Note every line in the entries that contains the string "checking", and copy it.

Stored records
▬▬▬▬▬▬▬▬▬▬

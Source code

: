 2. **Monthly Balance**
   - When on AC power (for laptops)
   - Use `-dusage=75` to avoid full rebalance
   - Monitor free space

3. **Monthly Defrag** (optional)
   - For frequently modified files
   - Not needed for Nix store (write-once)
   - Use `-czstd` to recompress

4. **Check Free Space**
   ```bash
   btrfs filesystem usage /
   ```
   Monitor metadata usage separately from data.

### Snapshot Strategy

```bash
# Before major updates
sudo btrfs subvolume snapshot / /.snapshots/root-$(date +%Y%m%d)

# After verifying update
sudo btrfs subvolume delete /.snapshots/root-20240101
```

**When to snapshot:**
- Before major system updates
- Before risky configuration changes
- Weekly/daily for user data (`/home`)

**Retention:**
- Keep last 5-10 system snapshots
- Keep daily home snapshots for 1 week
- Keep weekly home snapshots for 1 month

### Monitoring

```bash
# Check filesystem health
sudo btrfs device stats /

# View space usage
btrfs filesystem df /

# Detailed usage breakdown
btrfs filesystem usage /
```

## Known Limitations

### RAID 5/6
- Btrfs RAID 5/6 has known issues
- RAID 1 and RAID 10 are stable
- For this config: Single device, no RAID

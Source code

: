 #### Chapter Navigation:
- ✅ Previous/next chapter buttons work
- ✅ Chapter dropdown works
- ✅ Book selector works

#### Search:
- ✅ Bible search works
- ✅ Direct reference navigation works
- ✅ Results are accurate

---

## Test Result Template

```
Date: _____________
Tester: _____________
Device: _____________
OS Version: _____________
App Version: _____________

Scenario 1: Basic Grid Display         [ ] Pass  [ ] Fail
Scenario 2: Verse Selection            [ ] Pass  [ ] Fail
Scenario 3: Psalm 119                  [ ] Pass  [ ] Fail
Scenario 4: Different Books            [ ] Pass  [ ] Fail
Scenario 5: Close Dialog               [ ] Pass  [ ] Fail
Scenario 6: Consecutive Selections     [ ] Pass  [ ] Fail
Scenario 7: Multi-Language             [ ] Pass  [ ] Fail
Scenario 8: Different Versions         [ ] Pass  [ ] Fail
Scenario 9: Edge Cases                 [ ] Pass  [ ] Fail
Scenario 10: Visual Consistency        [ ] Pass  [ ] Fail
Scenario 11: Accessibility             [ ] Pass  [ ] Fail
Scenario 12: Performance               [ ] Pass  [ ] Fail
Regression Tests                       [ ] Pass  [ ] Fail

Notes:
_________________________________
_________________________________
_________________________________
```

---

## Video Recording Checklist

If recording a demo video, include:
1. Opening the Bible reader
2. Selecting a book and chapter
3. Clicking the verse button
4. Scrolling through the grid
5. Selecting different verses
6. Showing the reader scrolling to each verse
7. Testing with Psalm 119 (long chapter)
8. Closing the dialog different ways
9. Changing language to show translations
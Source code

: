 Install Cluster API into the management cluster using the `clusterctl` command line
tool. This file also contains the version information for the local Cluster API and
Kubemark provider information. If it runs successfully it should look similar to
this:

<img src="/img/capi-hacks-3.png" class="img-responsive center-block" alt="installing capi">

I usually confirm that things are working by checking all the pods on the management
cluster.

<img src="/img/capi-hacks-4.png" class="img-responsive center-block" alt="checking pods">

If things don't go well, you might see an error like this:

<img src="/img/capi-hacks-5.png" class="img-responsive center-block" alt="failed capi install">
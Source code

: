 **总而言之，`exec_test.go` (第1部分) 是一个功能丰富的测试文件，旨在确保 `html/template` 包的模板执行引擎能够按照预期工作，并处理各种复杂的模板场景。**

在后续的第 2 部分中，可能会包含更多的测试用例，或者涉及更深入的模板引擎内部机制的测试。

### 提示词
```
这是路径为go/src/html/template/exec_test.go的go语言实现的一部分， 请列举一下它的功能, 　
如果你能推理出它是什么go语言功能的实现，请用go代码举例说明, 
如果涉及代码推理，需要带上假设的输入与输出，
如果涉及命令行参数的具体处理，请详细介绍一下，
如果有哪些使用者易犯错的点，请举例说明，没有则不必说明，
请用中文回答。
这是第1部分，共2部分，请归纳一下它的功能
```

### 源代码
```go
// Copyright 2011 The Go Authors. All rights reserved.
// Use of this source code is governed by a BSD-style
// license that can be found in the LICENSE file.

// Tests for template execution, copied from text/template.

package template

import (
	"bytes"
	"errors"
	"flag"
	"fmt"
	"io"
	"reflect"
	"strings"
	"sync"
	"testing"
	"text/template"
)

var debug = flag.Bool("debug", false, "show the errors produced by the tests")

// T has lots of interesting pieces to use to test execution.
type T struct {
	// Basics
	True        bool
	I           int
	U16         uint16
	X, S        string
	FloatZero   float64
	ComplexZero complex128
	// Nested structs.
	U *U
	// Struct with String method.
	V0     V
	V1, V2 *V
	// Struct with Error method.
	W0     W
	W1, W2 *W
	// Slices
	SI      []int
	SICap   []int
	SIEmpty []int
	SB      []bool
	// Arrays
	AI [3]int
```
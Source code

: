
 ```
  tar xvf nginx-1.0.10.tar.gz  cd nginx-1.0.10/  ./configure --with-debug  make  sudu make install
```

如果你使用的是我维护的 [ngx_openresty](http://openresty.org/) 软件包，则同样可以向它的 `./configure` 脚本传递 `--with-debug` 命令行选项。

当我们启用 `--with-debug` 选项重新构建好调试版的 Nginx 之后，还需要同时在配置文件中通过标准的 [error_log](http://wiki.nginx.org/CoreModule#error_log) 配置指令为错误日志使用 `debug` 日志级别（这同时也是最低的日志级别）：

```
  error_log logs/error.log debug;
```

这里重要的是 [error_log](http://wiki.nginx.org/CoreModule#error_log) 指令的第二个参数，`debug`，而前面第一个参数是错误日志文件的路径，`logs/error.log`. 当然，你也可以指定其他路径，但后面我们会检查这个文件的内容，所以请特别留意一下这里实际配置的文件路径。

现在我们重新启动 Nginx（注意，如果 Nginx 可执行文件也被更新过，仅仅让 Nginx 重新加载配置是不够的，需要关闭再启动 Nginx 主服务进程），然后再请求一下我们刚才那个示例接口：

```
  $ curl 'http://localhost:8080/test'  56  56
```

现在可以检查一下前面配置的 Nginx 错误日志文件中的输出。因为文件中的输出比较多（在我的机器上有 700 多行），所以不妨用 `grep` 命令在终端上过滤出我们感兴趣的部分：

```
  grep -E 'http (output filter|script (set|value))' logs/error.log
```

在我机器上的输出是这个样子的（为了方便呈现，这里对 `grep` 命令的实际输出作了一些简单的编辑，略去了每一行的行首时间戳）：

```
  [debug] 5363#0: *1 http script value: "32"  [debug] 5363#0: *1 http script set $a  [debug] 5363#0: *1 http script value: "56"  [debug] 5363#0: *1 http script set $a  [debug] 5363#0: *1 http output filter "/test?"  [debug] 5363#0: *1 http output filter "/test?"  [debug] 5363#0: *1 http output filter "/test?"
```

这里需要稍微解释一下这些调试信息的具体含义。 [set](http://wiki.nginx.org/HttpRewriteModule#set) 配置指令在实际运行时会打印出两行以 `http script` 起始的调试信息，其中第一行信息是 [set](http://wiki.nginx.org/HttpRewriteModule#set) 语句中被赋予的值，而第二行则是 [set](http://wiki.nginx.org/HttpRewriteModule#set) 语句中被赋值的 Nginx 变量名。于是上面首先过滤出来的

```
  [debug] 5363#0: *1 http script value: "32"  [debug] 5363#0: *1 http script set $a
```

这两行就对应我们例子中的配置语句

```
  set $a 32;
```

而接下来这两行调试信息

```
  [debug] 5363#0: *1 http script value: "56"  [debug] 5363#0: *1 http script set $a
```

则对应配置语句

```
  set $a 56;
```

▬▬▬▬▬▬▬▬▬▬

[Response]
I usually confirm that things are working by checking all the pods on the management
<img src="/img/capi-hacks-4.png" class="img-responsive center-block" alt="checking pods">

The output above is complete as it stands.